Una beffa simile alla precedente fu fatta dal Corbari qualche mese dopo, nel marzo del ’44: fece pervenire una lettera in cui proclamava che, da lì a qualche giorno, avrebbe occupato con la sua milizia la cittadina di Tredozio. Nel giorno prestabilito, ingenti truppe repubblichine si spostarono nel territorio per paura di un’eventuale occupazione: il paese fu messo in stato d’allarme e fu presidiato, ma nessuno dei partigiani si presentò. Soltanto un anziano che portava con sé un maiale, legato ad una corda, era presente e stava per entrare in un’osteria: all’ingresso chiese ad una delle milizie di tenergli l’animale per poter bere un bicchiere di vino. Il giorno seguente, Corbari inviò al comandante di quei soldati una lettera in cui affermava che anche quella volta il personaggio fosse lui, e che i suoi uomini sono buoni giusto a badare al suo maiale.
La cattura e la morte
Le beffe di Corbari erano già allora ben conosciute dai cittadini e dalle milizie durante il periodo repubblichino: la sua figura divenne quella di un vero e proprio mito per la popolazione locale. Negli scontri a fuoco di Silvio contro i repubblichini figura l’uccisione di Gustavo Marabini, esponente di spicco del fascismo romagnolo, nonché fucilatore dei renitenti di leva della RSI. Corbari e Iris Versari – una partigiana che faceva parte della banda di Silvio – si accordarono con Marabini per arrendersi e deporre le armi. In realtà, questo incontro era fittizio: era un’occasione per uccidere il fascista romagnolo. Saliti in macchina di Marabini, i due non furono perquisiti correttamente e, appunto, Versari riuscì a nascondere tra i vestiti una pistola che fu poi utilizzata da Silvio per uccidere l’uomo.
Da quell’evento, la caccia alla banda era una delle priorità dei fascisti romagnoli. L’attività partigiana di Silvio fu repressa in seguito ad una soffiata da parte di un nuovo membro della banda Corbari, Franco Rossi, il quale rivelò l’esatta posizione dei suoi compagni partigiani. Rossi si accordò segretamente col comandante di un battaglione repubblichino e, il 18 agosto 1944, si presentò con la milizia armata presso Ca’ Cornio, nei dintorni di Modigliana, il luogo in cui i membri della banda si nascondevano.
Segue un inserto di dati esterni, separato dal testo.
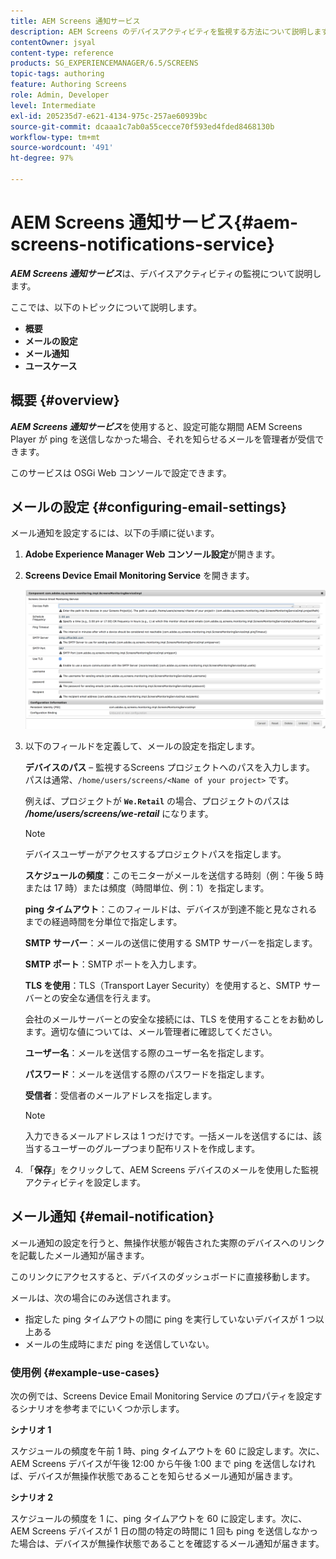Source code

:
 ```yaml
---
title: AEM Screens 通知サービス
description: AEM Screens のデバイスアクティビティを監視する方法について説明します。
contentOwner: jsyal
content-type: reference
products: SG_EXPERIENCEMANAGER/6.5/SCREENS
topic-tags: authoring
feature: Authoring Screens
role: Admin, Developer
level: Intermediate
exl-id: 205235d7-e621-4134-975c-257ae60939bc
source-git-commit: dcaaa1c7ab0a55cecce70f593ed4fded8468130b
workflow-type: tm+mt
source-wordcount: '491'
ht-degree: 97%

---
```


# AEM Screens 通知サービス{#aem-screens-notifications-service}

<!--removed from metadata: admitteddomains: @adobe.com;@caesars.com-->

***AEM Screens 通知サービス***&#x200B;は、デバイスアクティビティの監視について説明します。

ここでは、以下のトピックについて説明します。

* **概要**
* **メールの設定**
* **メール通知**
* **ユースケース**

<!-- OBSOLETE NOTE>
>[!CAUTION]
>
>This AEM Screens functionality is only available, if you have installed AEM 6.3.2 Feature Pack 3 or AEM 6.4.1 Screens Feature Pack 1.
>
>To get access to this Feature Pack, contact Adobe Support and request access. After you have permissions you can download it from Package Share. -->

## 概要 {#overview}

***AEM Screens 通知サービス***&#x200B;を使用すると、設定可能な期間 AEM Screens Player が ping を送信しなかった場合、それを知らせるメールを管理者が受信できます。

このサービスは OSGi Web コンソールで設定できます。

## メールの設定 {#configuring-email-settings}

メール通知を設定するには、以下の手順に従います。

1. **Adobe Experience Manager Web コンソール設定**&#x200B;が開きます。
1. **Screens Device Email Monitoring Service** を開きます。

   ![screen_shot_2018-04-26at44602pm](assets/screen_shot_2018-04-26at44602pm.png)

1. 以下のフィールドを定義して、メールの設定を指定します。

   **デバイスのパス** – 監視するScreens プロジェクトへのパスを入力します。 パスは通常、`/home/users/screens/<Name of your project>` です。

   例えば、プロジェクトが **`We.Retail`** の場合、プロジェクトのパスは ***/home/users/screens/we-retail*** になります。

   >[!NOTE]
   >
   >デバイスユーザーがアクセスするプロジェクトパスを指定します。

   **スケジュールの頻度**：このモニターがメールを送信する時刻（例：午後 5 時または 17 時）または頻度（時間単位、例：1）を指定します。

   **ping タイムアウト**：このフィールドは、デバイスが到達不能と見なされるまでの経過時間を分単位で指定します。

   **SMTP サーバー**：メールの送信に使用する SMTP サーバーを指定します。

   **SMTP ポート**：SMTP ポートを入力します。

   **TLS を使用**：TLS（Transport Layer Security）を使用すると、SMTP サーバーとの安全な通信を行えます。

   会社のメールサーバーとの安全な接続には、TLS を使用することをお勧めします。適切な値については、メール管理者に確認してください。

   **ユーザー名**：メールを送信する際のユーザー名を指定します。

   **パスワード**：メールを送信する際のパスワードを指定します。

   **受信者**：受信者のメールアドレスを指定します。

   >[!NOTE]
   >
   >入力できるメールアドレスは 1 つだけです。一括メールを送信するには、該当するユーザーのグループつまり配布リストを作成します。

1. 「**保存**」をクリックして、AEM Screens デバイスのメールを使用した監視アクティビティを設定します。

## メール通知 {#email-notification}

メール通知の設定を行うと、無操作状態が報告された実際のデバイスへのリンクを記載したメール通知が届きます。

このリンクにアクセスすると、デバイスのダッシュボードに直接移動します。

メールは、次の場合にのみ送信されます。

* 指定した ping タイムアウトの間に ping を実行していないデバイスが 1 つ以上ある
* メールの生成時にまだ ping を送信していない。

### 使用例 {#example-use-cases}

次の例では、Screens Device Email Monitoring Service のプロパティを設定するシナリオを参考までにいくつか示します。

**シナリオ 1**

スケジュールの頻度を午前 1 時、ping タイムアウトを 60 に設定します。次に、AEM Screens デバイスが午後 12:00 から午後 1:00 まで ping を送信しなければ、デバイスが無操作状態であることを知らせるメール通知が届きます。

**シナリオ 2**

スケジュールの頻度を 1 に、ping タイムアウトを 60 に設定します。次に、AEM Screens デバイスが 1 日の間の特定の時間に 1 回も ping を送信しなかった場合は、デバイスが無操作状態であることを確認するメール通知が届きます。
Una volta arrivata la milizia, iniziò lo scontro a fuoco: dopo aver ucciso un soldato tedesco, Iris Versari si suicidò per non cadere viva nelle mani dei fascisti; Corbari e altri due partigiani si arresero e furono arrestati. Uno di questi, un certo Spazzoli, fu ucciso solo in un secondo momento, durante il trasferimento a Castrocaro, a causa dei suoi lamenti dovuti alle numerose ferite subite nel tentativo di scappare. Silvio Corbari e Adriano Casadei, l’altro partigiano arrestato, furono portati a Castrocaro e poi impiccati. Le salme dei quattro furono poi appese sui lampioni di Piazza Saffi, a Forlì, come monito alla popolazione locale.
Colui che aveva fatto la soffiata, Franco Rossi, fu processato come spia e collaborazionista del regime nazifascista e condannato a 18 anni di reclusione. Si salvò soltanto grazie all’Amnistia Togliatti, un’estinzione delle pene imputabili ai fascisti per i crimini compiuti durante la Seconda guerra mondiale.